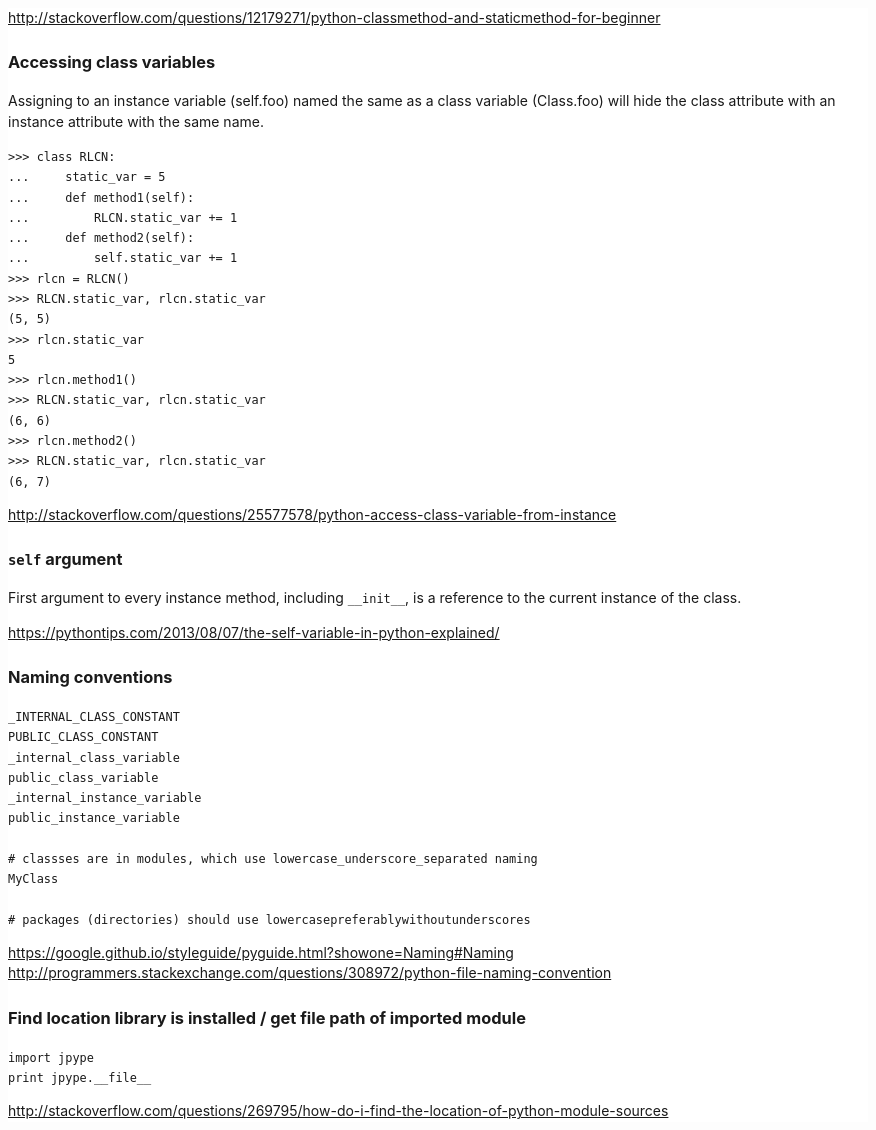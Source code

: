 http://stackoverflow.com/questions/12179271/python-classmethod-and-staticmethod-for-beginner


### Accessing class variables
Assigning to an instance variable (self.foo) named the same as a class variable (Class.foo) will hide the class attribute with an instance attribute with the same name.
```
>>> class RLCN:
...     static_var = 5
...     def method1(self):
...         RLCN.static_var += 1
...     def method2(self):
...         self.static_var += 1
>>> rlcn = RLCN()
>>> RLCN.static_var, rlcn.static_var
(5, 5)
>>> rlcn.static_var
5
>>> rlcn.method1()
>>> RLCN.static_var, rlcn.static_var
(6, 6)
>>> rlcn.method2()
>>> RLCN.static_var, rlcn.static_var
(6, 7)
```
http://stackoverflow.com/questions/25577578/python-access-class-variable-from-instance


### `self` argument
First argument to every instance method, including `__init__`, is a reference to the current instance of the class.

https://pythontips.com/2013/08/07/the-self-variable-in-python-explained/


### Naming conventions
```
_INTERNAL_CLASS_CONSTANT
PUBLIC_CLASS_CONSTANT
_internal_class_variable
public_class_variable
_internal_instance_variable
public_instance_variable

# classses are in modules, which use lowercase_underscore_separated naming
MyClass

# packages (directories) should use lowercasepreferablywithoutunderscores
```
https://google.github.io/styleguide/pyguide.html?showone=Naming#Naming
http://programmers.stackexchange.com/questions/308972/python-file-naming-convention


### Find location library is installed / get file path of imported module
```
import jpype
print jpype.__file__
```
http://stackoverflow.com/questions/269795/how-do-i-find-the-location-of-python-module-sources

——

Work to complete
Each record above goes into the copy word for word; the pictures do not.

Task response
Source code

: http://stackoverflow.com/questions/12179271/python-classmethod-and-staticmethod-for-beginner


### Accessing class variables
Assigning to an instance variable (self.foo) named the same as a class variable (Class.foo) will hide the class attribute with an instance attribute with the same name.
```
>>> class RLCN:
...     static_var = 5
...     def method1(self):
...         RLCN.static_var += 1
...     def method2(self):
...         self.static_var += 1
>>> rlcn = RLCN()
>>> RLCN.static_var, rlcn.static_var
(5, 5)
>>> rlcn.static_var
5
>>> rlcn.method1()
>>> RLCN.static_var, rlcn.static_var
(6, 6)
>>> rlcn.method2()
>>> RLCN.static_var, rlcn.static_var
(6, 7)
```
http://stackoverflow.com/questions/25577578/python-access-class-variable-from-instance


### `self` argument
First argument to every instance method, including `__init__`, is a reference to the current instance of the class.

https://pythontips.com/2013/08/07/the-self-variable-in-python-explained/


### Naming conventions
```
_INTERNAL_CLASS_CONSTANT
PUBLIC_CLASS_CONSTANT
_internal_class_variable
public_class_variable
_internal_instance_variable
public_instance_variable

# classses are in modules, which use lowercase_underscore_separated naming
MyClass

# packages (directories) should use lowercasepreferablywithoutunderscores
```
https://google.github.io/styleguide/pyguide.html?showone=Naming#Naming
http://programmers.stackexchange.com/questions/308972/python-file-naming-convention


### Find location library is installed / get file path of imported module
```
import jpype
print jpype.__file__
```
http://stackoverflow.com/questions/269795/how-do-i-find-the-location-of-python-module-sources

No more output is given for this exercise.